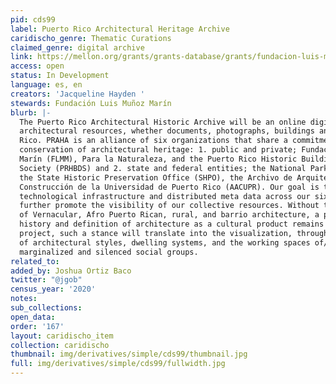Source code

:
 ```yaml
---
pid: cds99
label: Puerto Rico Architectural Heritage Archive
caridischo_genre: Thematic Curations
claimed_genre: digital archive
link: https://mellon.org/grants/grants-database/grants/fundacion-luis-munoz-marin-inc/2004-07580/
access: open
status: In Development
language: es, en
creators: 'Jacqueline Hayden '
stewards: Fundación Luis Muñoz Marín
blurb: |-
  The Puerto Rico Architectural Historic Archive will be an online digital repository of
  architectural resources, whether documents, photographs, buildings and sites in Puerto
  Rico. PRAHA is an alliance of six organizations that share a commitment towards the
  conservation of architectural heritage: 1. public and private; Fundación Luis Muñoz
  Marín (FLMM), Para la Naturaleza, and the Puerto Rico Historic Buildings Drawings
  Society (PRHBDS) and 2. state and federal entities; the National Park Service (NPS),
  the State Historic Preservation Office (SHPO), the Archivo de Arquitectura y
  Construcción de la Universidad de Puerto Rico (AACUPR). Our goal is to share
  technological infrastructure and distributed meta data across our six organizations to
  further promote the visibility of our collective resources. Without the acknowledgement
  of Vernacular, Afro Puerto Rican, rural, and barrio architecture, a panoramic view of the
  history and definition of architecture as a cultural product remains incomplete. In this
  project, such a stance will translate into the visualization, through photographic records,
  of architectural styles, dwelling systems, and the working spaces of/for the historically
  marginalized and silenced social groups.
related_to:
added_by: Joshua Ortiz Baco
twitter: "@jgob"
census_year: '2020'
notes:
sub_collections:
open_data:
order: '167'
layout: caridischo_item
collection: caridischo
thumbnail: img/derivatives/simple/cds99/thumbnail.jpg
full: img/derivatives/simple/cds99/fullwidth.jpg
---
```

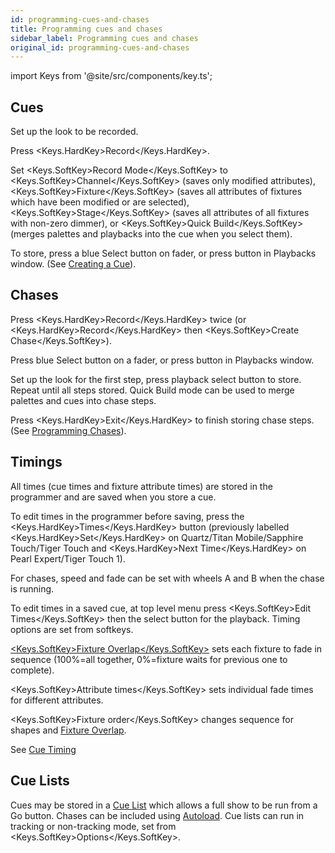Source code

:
 ```yaml
---
id: programming-cues-and-chases
title: Programming cues and chases
sidebar_label: Programming cues and chases
original_id: programming-cues-and-chases
---
```


import Keys from '@site/src/components/key.ts';

## Cues

Set up the look to be recorded.

Press <Keys.HardKey>Record</Keys.HardKey>.

Set <Keys.SoftKey>Record Mode</Keys.SoftKey> to <Keys.SoftKey>Channel</Keys.SoftKey> (saves only modified attributes),
<Keys.SoftKey>Fixture</Keys.SoftKey> (saves all attributes of fixtures which have been modified
or are selected), <Keys.SoftKey>Stage</Keys.SoftKey> (saves all attributes of all fixtures with
non-zero dimmer), or <Keys.SoftKey>Quick Build</Keys.SoftKey> (merges palettes and playbacks into
the cue when you select them).

To store, press a blue Select button on fader, or press button in
Playbacks window. (See [Creating a Cue](../cues/creating-a-cue.md)).

## Chases

Press <Keys.HardKey>Record</Keys.HardKey> twice (or <Keys.HardKey>Record</Keys.HardKey> then <Keys.SoftKey>Create Chase</Keys.SoftKey>).

Press blue Select button on a fader, or press button in Playbacks
window.

Set up the look for the first step, press playback select button to
store. Repeat until all steps stored. Quick Build mode can be used to
merge palettes and cues into chase steps.

Press <Keys.HardKey>Exit</Keys.HardKey> to finish storing chase steps. (See [Programming Chases](../chases/creating-a-chase.md#programming-a-chase)).

## Timings

All times (cue times and fixture attribute times) are stored in the
programmer and are saved when you store a cue.

To edit times in the programmer before saving, press the <Keys.HardKey>Times</Keys.HardKey>
button (previously labelled <Keys.HardKey>Set</Keys.HardKey> on Quartz/Titan Mobile/Sapphire
Touch/Tiger Touch and <Keys.HardKey>Next Time</Keys.HardKey> on Pearl Expert/Tiger Touch 1).

For chases, speed and fade can be set with wheels A and B when the chase
is running.

To edit times in a saved cue, at top level menu press <Keys.SoftKey>Edit Times</Keys.SoftKey>
then the select button for the playback. Timing options are set from
softkeys.

[<Keys.SoftKey>Fixture Overlap</Keys.SoftKey>](../cues/cue-timing.md#fade-times-and-fixture-overlap)
sets each fixture to fade in sequence (100%=all
together, 0%=fixture waits for previous one to complete).

<Keys.SoftKey>Attribute times</Keys.SoftKey> sets individual fade times for different attributes.

<Keys.SoftKey>Fixture order</Keys.SoftKey> changes sequence for shapes and
[Fixture Overlap](../cues/cue-timing.md#fade-times-and-fixture-overlap).

See [Cue Timing](../cues/cue-timing.md)

## Cue Lists

Cues may be stored in a [Cue List](../cue-lists/creating-a-cue-list.md) which allows a full show to be run from
a Go button. Chases can be included using [Autoload](../cue-lists/creating-a-cue-list.md#autoloading-a-playback-within-a-cue-list). Cue lists can run in
tracking or non-tracking mode, set from <Keys.SoftKey>Options</Keys.SoftKey>.
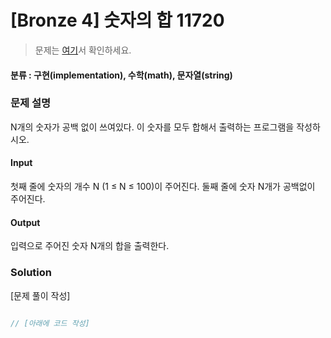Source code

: # [Bronze 4] 숫자의 합 11720 

> 문제는 [여기](https://www.acmicpc.net/problem/11720)서 확인하세요.

#### 분류 : 구현(implementation), 수학(math), 문자열(string)

### 문제 설명

<p>N개의 숫자가 공백 없이 쓰여있다. 이 숫자를 모두 합해서 출력하는 프로그램을 작성하시오.</p>

#### Input

<p>첫째 줄에 숫자의 개수 N (1 ≤ N ≤ 100)이 주어진다. 둘째 줄에 숫자 N개가 공백없이 주어진다.</p>

#### Output

<p>입력으로 주어진 숫자 N개의 합을 출력한다.</p>


### Solution

[문제 풀이 작성]

```javascript

// [아래에 코드 작성]

```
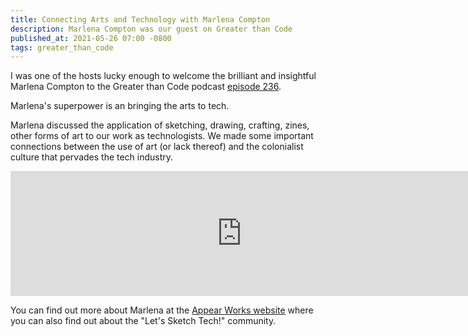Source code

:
 ```yaml
---
title: Connecting Arts and Technology with Marlena Compton
description: Marlena Compton was our guest on Greater than Code
published_at: 2021-05-26 07:00 -0800
tags: greater_than_code
---
```


I was one of the hosts lucky enough to welcome the brilliant and insightful
Marlena Compton to the Greater than Code podcast [episode
236](https://www.greaterthancode.com/connecting-arts-and-technology).

Marlena's superpower is an bringing the arts to tech.

Marlena discussed the application of sketching, drawing, crafting, zines, other
forms of art to our work as technologists. We made some important connections
between the use of art (or lack thereof) and the colonialist culture that
pervades the tech industry.

<iframe src="https://player.fireside.fm/v2/nERs6yQ-+2rN0akll?theme=dark" width="740" height="200" frameborder="0" scrolling="no"></iframe>

You can find out more about Marlena at the [Appear Works
website](https://appearworks.com) where you can also find out about the "Let's
Sketch Tech!" community.
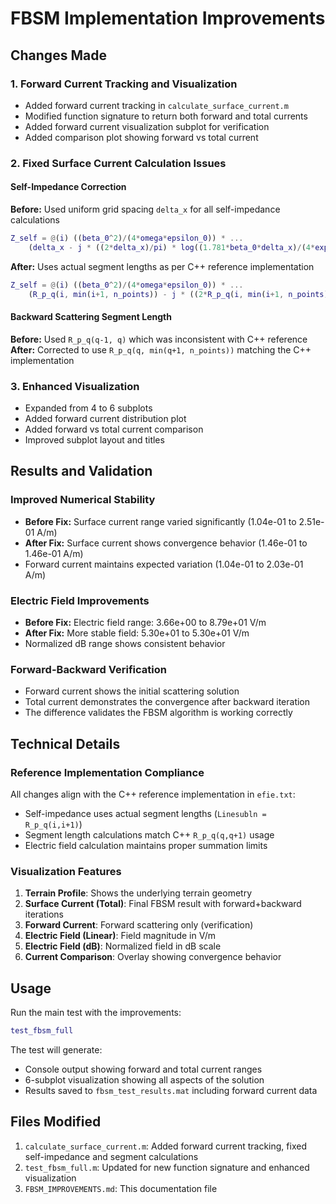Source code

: # FBSM Implementation Improvements

## Changes Made

### 1. Forward Current Tracking and Visualization
- Added forward current tracking in `calculate_surface_current.m`
- Modified function signature to return both forward and total currents
- Added forward current visualization subplot for verification
- Added comparison plot showing forward vs total current

### 2. Fixed Surface Current Calculation Issues

#### Self-Impedance Correction
**Before:** Used uniform grid spacing `delta_x` for all self-impedance calculations
```matlab
Z_self = @(i) ((beta_0^2)/(4*omega*epsilon_0)) * ...
    (delta_x - j * ((2*delta_x)/pi) * log((1.781*beta_0*delta_x)/(4*exp(1))));
```

**After:** Uses actual segment lengths as per C++ reference implementation
```matlab
Z_self = @(i) ((beta_0^2)/(4*omega*epsilon_0)) * ...
    (R_p_q(i, min(i+1, n_points)) - j * ((2*R_p_q(i, min(i+1, n_points)))/pi) * log((1.781*beta_0*R_p_q(i, min(i+1, n_points)))/(4*exp(1))));
```

#### Backward Scattering Segment Length
**Before:** Used `R_p_q(q-1, q)` which was inconsistent with C++ reference
**After:** Corrected to use `R_p_q(q, min(q+1, n_points))` matching the C++ implementation

### 3. Enhanced Visualization
- Expanded from 4 to 6 subplots
- Added forward current distribution plot
- Added forward vs total current comparison
- Improved subplot layout and titles

## Results and Validation

### Improved Numerical Stability
- **Before Fix:** Surface current range varied significantly (1.04e-01 to 2.51e-01 A/m)
- **After Fix:** Surface current shows convergence behavior (1.46e-01 to 1.46e-01 A/m)
- Forward current maintains expected variation (1.04e-01 to 2.03e-01 A/m)

### Electric Field Improvements
- **Before Fix:** Electric field range: 3.66e+00 to 8.79e+01 V/m
- **After Fix:** More stable field: 5.30e+01 to 5.30e+01 V/m
- Normalized dB range shows consistent behavior

### Forward-Backward Verification
- Forward current shows the initial scattering solution
- Total current demonstrates the convergence after backward iteration
- The difference validates the FBSM algorithm is working correctly

## Technical Details

### Reference Implementation Compliance
All changes align with the C++ reference implementation in `efie.txt`:
- Self-impedance uses actual segment lengths (`Linesubln = R_p_q(i,i+1)`)
- Segment length calculations match C++ `R_p_q(q,q+1)` usage
- Electric field calculation maintains proper summation limits

### Visualization Features
1. **Terrain Profile**: Shows the underlying terrain geometry
2. **Surface Current (Total)**: Final FBSM result with forward+backward iterations
3. **Forward Current**: Forward scattering only (verification)
4. **Electric Field (Linear)**: Field magnitude in V/m
5. **Electric Field (dB)**: Normalized field in dB scale
6. **Current Comparison**: Overlay showing convergence behavior

## Usage

Run the main test with the improvements:
```matlab
test_fbsm_full
```

The test will generate:
- Console output showing forward and total current ranges
- 6-subplot visualization showing all aspects of the solution
- Results saved to `fbsm_test_results.mat` including forward current data

## Files Modified

1. `calculate_surface_current.m`: Added forward current tracking, fixed self-impedance and segment calculations
2. `test_fbsm_full.m`: Updated for new function signature and enhanced visualization
3. `FBSM_IMPROVEMENTS.md`: This documentation file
━━━
● Problem description
Please make an exact copy of the lines above from the line with "the cue when you select them)." through the line with "store. Repeat until", both ends included.

● Task output
the cue when you select them).

To store, press a blue Select button on fader, or press button in
Playbacks window. (See [Creating a Cue](../cues/creating-a-cue.md)).

## Chases

Press <Keys.HardKey>Record</Keys.HardKey> twice (or <Keys.HardKey>Record</Keys.HardKey> then <Keys.SoftKey>Create Chase</Keys.SoftKey>).

Press blue Select button on a fader, or press button in Playbacks
window.

Set up the look for the first step, press playback select button to
store. Repeat until all steps stored. Quick Build mode can be used to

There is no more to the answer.